General Motors Europe announced on Thursday it is to close an entire car production plant in Belgium, making 2,600 workers redundant and ramping up an already tense climate of social unrest.

“Our intention today is to stop production in a matter of a few months,” new chief executive Nick Reilly told a Brussels press conference, suggesting June or July as the likeliest date.

A new line of small sports utility vehicles will now be built in South Korea instead, he said.

It is the second major factory closure announced by carmakers in Europe this month, after Italy’s Fiat acted to shut a plant in Sicily.

Europe-wide restructuring at GM’s Opel unit is expected to shed 8,300 jobs from a total of almost 50,000 — half of which are located in Germany.

Reilly said that about 4,000 of the jobs going would be German positions.

The Belgian factory in northern Antwerp, home to the world’s biggest diamond market and one of the world’s five largest ports, is the only GM plant so far to face being locked up.

Reilly said there was no alternative, and rejected ideas that the plant could be adapted for components manufacturing — as discussed during the US parent company’s earlier plan to sell its European arm.

“It’s not GM’s intention to get into the components business,” he said.

Joeri, who has worked for Opel for 22 years, said: “We are seen as antiquated objects.”

“It’s an absolute catastrophe for Belgian workers and manufacturing,” added Walter Cnop, of the CSC union’s metalworkers’ branch.

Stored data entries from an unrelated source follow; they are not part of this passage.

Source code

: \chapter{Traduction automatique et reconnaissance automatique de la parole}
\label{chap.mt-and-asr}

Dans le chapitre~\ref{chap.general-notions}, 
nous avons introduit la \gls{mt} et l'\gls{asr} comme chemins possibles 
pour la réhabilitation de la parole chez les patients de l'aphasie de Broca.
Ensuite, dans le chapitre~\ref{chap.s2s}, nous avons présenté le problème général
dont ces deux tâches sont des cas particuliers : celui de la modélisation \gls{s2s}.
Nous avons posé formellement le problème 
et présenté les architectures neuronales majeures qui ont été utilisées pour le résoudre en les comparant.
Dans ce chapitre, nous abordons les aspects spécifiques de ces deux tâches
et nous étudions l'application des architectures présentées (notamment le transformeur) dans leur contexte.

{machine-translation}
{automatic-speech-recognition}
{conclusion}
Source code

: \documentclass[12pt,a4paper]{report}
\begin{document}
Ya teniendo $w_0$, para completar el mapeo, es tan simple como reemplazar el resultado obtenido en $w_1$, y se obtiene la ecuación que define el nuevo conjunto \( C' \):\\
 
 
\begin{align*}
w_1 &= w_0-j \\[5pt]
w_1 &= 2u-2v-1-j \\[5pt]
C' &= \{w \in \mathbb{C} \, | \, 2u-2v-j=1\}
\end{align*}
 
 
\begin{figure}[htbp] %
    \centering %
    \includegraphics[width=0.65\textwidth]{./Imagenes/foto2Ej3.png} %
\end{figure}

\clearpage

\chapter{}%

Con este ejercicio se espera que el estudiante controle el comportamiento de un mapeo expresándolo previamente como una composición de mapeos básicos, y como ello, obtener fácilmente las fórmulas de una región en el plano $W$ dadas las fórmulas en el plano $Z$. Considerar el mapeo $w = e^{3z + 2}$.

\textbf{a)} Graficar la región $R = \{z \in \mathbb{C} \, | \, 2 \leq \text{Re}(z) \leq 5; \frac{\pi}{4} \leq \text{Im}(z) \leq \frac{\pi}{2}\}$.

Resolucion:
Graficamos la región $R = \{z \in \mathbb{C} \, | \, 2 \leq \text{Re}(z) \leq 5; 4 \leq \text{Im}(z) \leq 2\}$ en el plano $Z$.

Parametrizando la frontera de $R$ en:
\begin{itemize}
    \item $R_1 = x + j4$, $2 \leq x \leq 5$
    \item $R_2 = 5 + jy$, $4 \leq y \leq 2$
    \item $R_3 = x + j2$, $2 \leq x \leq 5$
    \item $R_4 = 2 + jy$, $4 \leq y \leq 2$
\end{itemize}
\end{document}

Slamming management “arrogance” and a decision he said was “based on political considerations in no way assessed on economic grounds,” Cnop immediately announced an open-ended blockade.

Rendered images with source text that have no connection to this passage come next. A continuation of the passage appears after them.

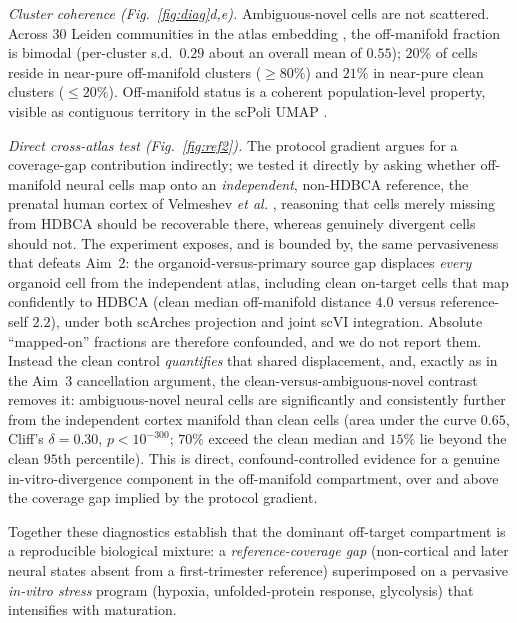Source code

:\documentclass[11pt]{article}
\begin{document}
\emph{Cluster coherence (Fig.~\ref{fig:diag}d,e).} Ambiguous-novel cells are not scattered. Across 30
Leiden communities in the atlas embedding \citep{traag2019leiden}, the off-manifold fraction is bimodal
(per-cluster s.d.\ $0.29$ about an overall mean of $0.55$); $20\%$ of cells reside in near-pure
off-manifold clusters ($\geq\!80\%$) and $21\%$ in near-pure clean clusters ($\leq\!20\%$). Off-manifold
status is a coherent population-level property, visible as contiguous territory in the scPoli UMAP
\citep{mcinnes2018umap}.

\emph{Direct cross-atlas test (Fig.~\ref{fig:ref2}).} The protocol gradient argues for a coverage-gap
contribution indirectly; we tested it directly by asking whether off-manifold neural cells map onto an
\emph{independent}, non-HDBCA reference, the prenatal human cortex of Velmeshev \emph{et al.}
\citep{velmeshev2023cortex}, reasoning that cells merely missing from HDBCA should be recoverable
there, whereas genuinely divergent cells should not. The experiment exposes, and is bounded by, the same
pervasiveness that defeats Aim~2: the organoid-versus-primary source gap displaces \emph{every} organoid
cell from the independent atlas, including clean on-target cells that map confidently to HDBCA (clean
median off-manifold distance $4.0$ versus reference-self $2.2$), under both scArches projection and joint
scVI integration. Absolute ``mapped-on'' fractions are therefore confounded, and we do not report them.
Instead the clean control \emph{quantifies} that shared displacement, and, exactly as in the Aim~3
cancellation argument, the clean-versus-ambiguous-novel contrast removes it: ambiguous-novel neural cells
are significantly and consistently further from the independent cortex manifold than clean cells (area
under the curve $0.65$, Cliff's $\delta=0.30$, $p<10^{-300}$; $70\%$ exceed the clean median and $15\%$
lie beyond the clean $95$th percentile). This is direct, confound-controlled evidence for a genuine
in-vitro-divergence component in the off-manifold compartment, over and above the coverage gap implied by
the protocol gradient.

Together these diagnostics establish that the dominant off-target compartment is a reproducible
biological mixture: a \emph{reference-coverage gap} (non-cortical and later neural states absent from a
first-trimester reference) superimposed on a pervasive \emph{in-vitro stress} program (hypoxia,
unfolded-protein response, glycolysis) that intensifies with maturation.
\end{document}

Cnop said that from Tuesday of next week, “the factory will remain blocked until such time as we decide to let finished cars out.”

Belgian industry federation Agoria warned that at least 5,000 jobs could be lost due to knock-on effects.

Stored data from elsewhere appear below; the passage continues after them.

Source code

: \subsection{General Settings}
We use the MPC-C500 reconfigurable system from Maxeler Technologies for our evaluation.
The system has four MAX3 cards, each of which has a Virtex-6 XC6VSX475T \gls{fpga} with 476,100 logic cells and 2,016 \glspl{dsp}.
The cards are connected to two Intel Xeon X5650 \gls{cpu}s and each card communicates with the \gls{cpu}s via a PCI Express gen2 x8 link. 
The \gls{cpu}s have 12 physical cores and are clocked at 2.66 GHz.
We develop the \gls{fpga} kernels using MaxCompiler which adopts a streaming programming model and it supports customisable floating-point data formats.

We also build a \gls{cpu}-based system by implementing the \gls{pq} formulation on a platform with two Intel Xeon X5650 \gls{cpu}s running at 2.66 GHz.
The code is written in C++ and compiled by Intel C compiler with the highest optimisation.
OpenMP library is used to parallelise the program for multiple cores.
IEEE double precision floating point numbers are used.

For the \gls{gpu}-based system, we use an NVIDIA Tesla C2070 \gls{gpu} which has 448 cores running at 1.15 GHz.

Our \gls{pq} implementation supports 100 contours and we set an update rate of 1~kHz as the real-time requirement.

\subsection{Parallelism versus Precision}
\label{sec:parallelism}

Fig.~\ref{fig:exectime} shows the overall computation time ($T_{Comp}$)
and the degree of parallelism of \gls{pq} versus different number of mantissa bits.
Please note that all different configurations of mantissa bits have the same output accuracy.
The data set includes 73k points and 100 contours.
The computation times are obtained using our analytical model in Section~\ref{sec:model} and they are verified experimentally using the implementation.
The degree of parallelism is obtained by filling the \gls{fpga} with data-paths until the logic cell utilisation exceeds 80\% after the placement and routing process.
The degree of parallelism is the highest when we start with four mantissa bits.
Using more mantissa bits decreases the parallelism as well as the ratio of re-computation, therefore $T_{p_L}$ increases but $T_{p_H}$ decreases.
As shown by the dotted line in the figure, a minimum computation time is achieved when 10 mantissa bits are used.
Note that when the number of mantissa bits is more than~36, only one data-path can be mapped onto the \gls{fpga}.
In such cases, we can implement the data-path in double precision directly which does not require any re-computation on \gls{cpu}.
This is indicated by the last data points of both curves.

An emergency meeting with the office of Belgium’s devolved Flemish government leader Kris Peeters later on Thursday will precede redundancy and resettlement talks.

Reilly said he understood workers’ disappointment and anger, but underlined: “We have cars for them to build and we’d like to continue normal work” until the gates close for the last time.

Opel needs 3.3 billion euros ($4.7 billion) to finance its new business plan, and hopes to get 2.7 billion euros from countries where Opel and its British sister brand Vauxhall have operations.

Germany originally offered the bulk of the sums Magna wanted, but faced a political backlash based on European Union state aid rules as rival plants sensed they would be tossed on the scrapheap in order to keep Germans in work.

Antwerp unions have consistently maintained that a plant in Bochum, western Germany, had a weaker economic case, and called for European labour solidarity.

Employee and union representatives accused management of breaching a contract with the company’s European Works Council on the SUV line, saying Antwerp employees had already been engaged on the project since 2007.

“Our projection of how many of those we will manufacture has gone down,” said Reilly of a slump in demand globally for 4×4 cars, adding that it would be “more economic” to build them in Korea.

The Antwerp closure comes at a time of sensitive industrial relations in Belgium, as elsewhere.

The world’s biggest brewer AB Inbev, maker of famed Belgian beer brands such as Stella Artois, Leffe or Hoegaarden, risks being unable to meet distribution requirements in its home or surrounding countries owing to blockade action in protest at job cuts.

Belgian firefighters also mounted a spectacular protest over career prospects on Thursday, spraying government buildings and main traffic arteries with foam, while prison guards are themselves out on strike amid complaints over working conditions.